Originally Posted by Mari
I am sorry that you deal with that.
I wonder how our lives might have been different. Sometimes -- like today -- I have regret.
Regret is probably not useful, but today that is where I am.
Hey Mari I am loaded with regret. There are things that I cannot change. I regret the past. I have regrets about relationships in the past that are lost due to my condition. I regret the way my life has come to a standstill because of trauma. I regret that I'm not doing what I love.((Working in science))

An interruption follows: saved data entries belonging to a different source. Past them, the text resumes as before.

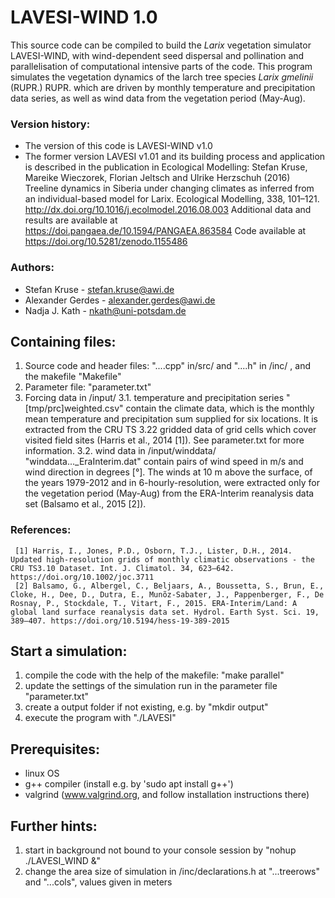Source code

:# LAVESI-WIND 1.0
This source code can be compiled to build the <i>Larix</i> vegetation simulator LAVESI-WIND, with wind-dependent seed dispersal and pollination and parallelisation of computational intensive parts of the code. This program simulates the vegetation dynamics of the larch tree species <i>Larix gmelinii</i> (RUPR.) RUPR. which are driven by monthly temperature and precipitation data series, as well as wind data from the vegetation period (May-Aug).

### Version history:
 - The version of this code is LAVESI-WIND v1.0
 - The former version LAVESI v1.01 and its building process and application is described in the publication in Ecological Modelling: Stefan Kruse, Mareike Wieczorek, Florian Jeltsch and Ulrike Herzschuh (2016) Treeline dynamics in Siberia under changing climates as inferred from an individual-based model for Larix. Ecological Modelling, 338, 101–121. http://dx.doi.org/10.1016/j.ecolmodel.2016.08.003 Additional data and results are available at https://doi.pangaea.de/10.1594/PANGAEA.863584 Code available at https://doi.org/10.5281/zenodo.1155486

### Authors:
- Stefan Kruse - stefan.kruse@awi.de
- Alexander Gerdes - alexander.gerdes@awi.de
- Nadja J. Kath - nkath@uni-potsdam.de

## Containing files:
1. Source code and header files: "....cpp" in/src/ and "....h" in /inc/ , and the makefile "Makefile"
2. Parameter file: "parameter.txt"
3. Forcing data in /input/
3.1. temperature and precipitation series
		"[tmp/prc]weighted.csv" contain the climate data, which is the monthly mean temperature and precipitation sum supplied for six locations. It is extracted from the CRU TS 3.22 gridded data of grid cells which cover visited field sites (Harris et al., 2014 [1]). See parameter.txt for more information.
3.2. wind data in /input/winddata/
		"winddata..._EraInterim.dat" contain pairs of wind speed in m/s and wind direction in degrees [°]. The winds at 10 m above the surface, of the years 1979-2012 and in 6-hourly-resolution, were extracted only for the vegetation period (May-Aug) from the ERA-Interim reanalysis data set (Balsamo et al., 2015 [2]).

### References:
	 [1] Harris, I., Jones, P.D., Osborn, T.J., Lister, D.H., 2014. Updated high-resolution grids of monthly climatic observations - the CRU TS3.10 Dataset. Int. J. Climatol. 34, 623–642. https://doi.org/10.1002/joc.3711
	 [2] Balsamo, G., Albergel, C., Beljaars, A., Boussetta, S., Brun, E., Cloke, H., Dee, D., Dutra, E., Munõz-Sabater, J., Pappenberger, F., De Rosnay, P., Stockdale, T., Vitart, F., 2015. ERA-Interim/Land: A global land surface reanalysis data set. Hydrol. Earth Syst. Sci. 19, 389–407. https://doi.org/10.5194/hess-19-389-2015
			
## Start a simulation:
1. compile the code with the help of the makefile: "make parallel"
2. update the settings of the simulation run in the parameter file "parameter.txt"
3. create a output folder if not existing, e.g. by "mkdir output"
3. execute the program with "./LAVESI"

## Prerequisites:
- linux OS
- g++ compiler (install e.g. by 'sudo apt install g++')
- valgrind (www.valgrind.org, and follow installation instructions there)

## Further hints: 
1. start in background not bound to your console session by "nohup ./LAVESI_WIND &"
2. change the area size of simulation in /inc/declarations.h at "...treerows" and "...cols", values given in meters
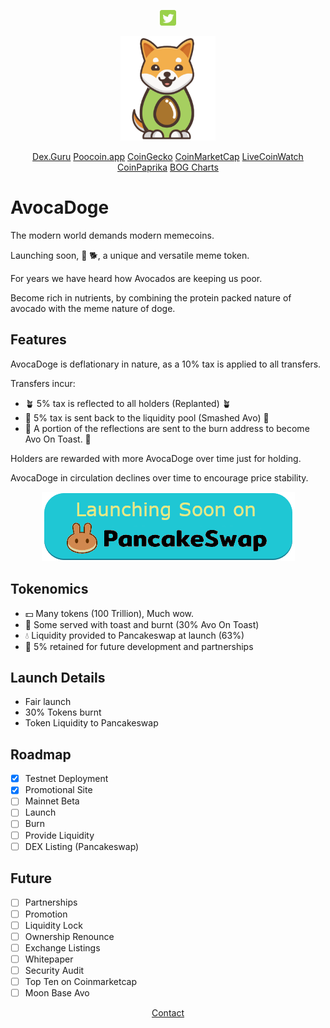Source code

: 
<div id="social" align="center"><p>
<a href="http://twitter.com/DogeAvoca?utm_source=avocadoge.net"><img src="social/twitter.png" width="5%" /></a>
</p></div>

<div align="center"><img src="avocadoge.svg" width="30%" alt="avocadoge logo" /></div>

<div align="center"><p>
<a href="https://dex.guru/token/0x2260fac5e5542a773aa44fbcfedf7c193bc2c599-eth?utm_source=avocadoge.net">Dex.Guru</a>
<a href="https://">Poocoin.app</a>
<a href="https://">CoinGecko</a>
<a href="https://">CoinMarketCap</a>
<a href="https://">LiveCoinWatch</a>
<a href="https://">CoinPaprika</a>
<a href="https://charts.bogged.finance/0xAe2DF9F730c54400934c06a17462c4C08a06ED8?utm_source=avocadoge.net">BOG Charts</a>
</p></div>

# AvocaDoge

The modern world demands modern memecoins.

Launching soon, 🥑 🐕, a unique and versatile meme token.

For years we have heard how Avocados are keeping us poor. 

Become rich in nutrients, by combining the protein packed nature of avocado with the meme nature of doge.

## Features

AvocaDoge is deflationary in nature, as a 10% tax is applied to all transfers.

Transfers incur:
  
* 🪴 5% tax is reflected  to all holders (Replanted) 🪴
* 🔨 5% tax is sent back to the liquidity pool (Smashed Avo) 🔨
* 🍞 A portion of the reflections are sent to the burn address to become Avo On Toast. 🍞
  
Holders are rewarded with more AvocaDoge over time just for holding.

AvocaDoge in circulation declines over time to encourage price stability.

<div align="center"><img src="pancakeswap.png" /></div>

## Tokenomics

* 💵 Many tokens (100 Trillion), Much wow.
* 🍞 Some served with toast and burnt (30% Avo On Toast)
* 💧 Liquidity provided to Pancakeswap at launch (63%)
* 🤝 5% retained for future development and partnerships

## Launch Details

* Fair launch
* 30% Tokens burnt
* Token Liquidity to Pancakeswap

## Roadmap

* [x] Testnet Deployment
* [x] Promotional Site
* [ ] Mainnet Beta
* [ ] Launch
* [ ] Burn
* [ ] Provide Liquidity
* [ ] DEX Listing (Pancakeswap)

## Future

* [ ] Partnerships
* [ ] Promotion
* [ ] Liquidity Lock
* [ ] Ownership Renounce
* [ ] Exchange Listings
* [ ] Whitepaper
* [ ] Security Audit
* [ ] Top Ten on Coinmarketcap
* [ ] Moon Base Avo

<div align="center"><p>
<a href="mailto:avocadogetoken@gmail.com">Contact</a>
</p>
</div>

I never feel at ease,well most of the time. I'm not at peace around people. I regret this. I'd like to,but I was bullied when I was a kid,and at military school. I'm intimidated by people in general. I feel like I'm being watched,and judged. I just want to get away from people in general.
I've had panic before sleep,and while waking up at times. I'd panic on the phone,when a doorbell rings,when someone knocks on the door,while at the store,and etc.,etc.etc.. I feel confined when I'm in the shower,and have allergy attacks sometimes,and gag. My shower is clean though.
I'd probably have a wife,and kids. I would have wanted to finish college,and been a scientist. I'm fascinated with many sciences. I wanted to be an Astronomer when I was a kid.
With all of these things,and more,I'm loaded with regret. I hear people saying that they don't regret things in movies,and television,but that is not how it is with me. I dread the morning coming sometimes.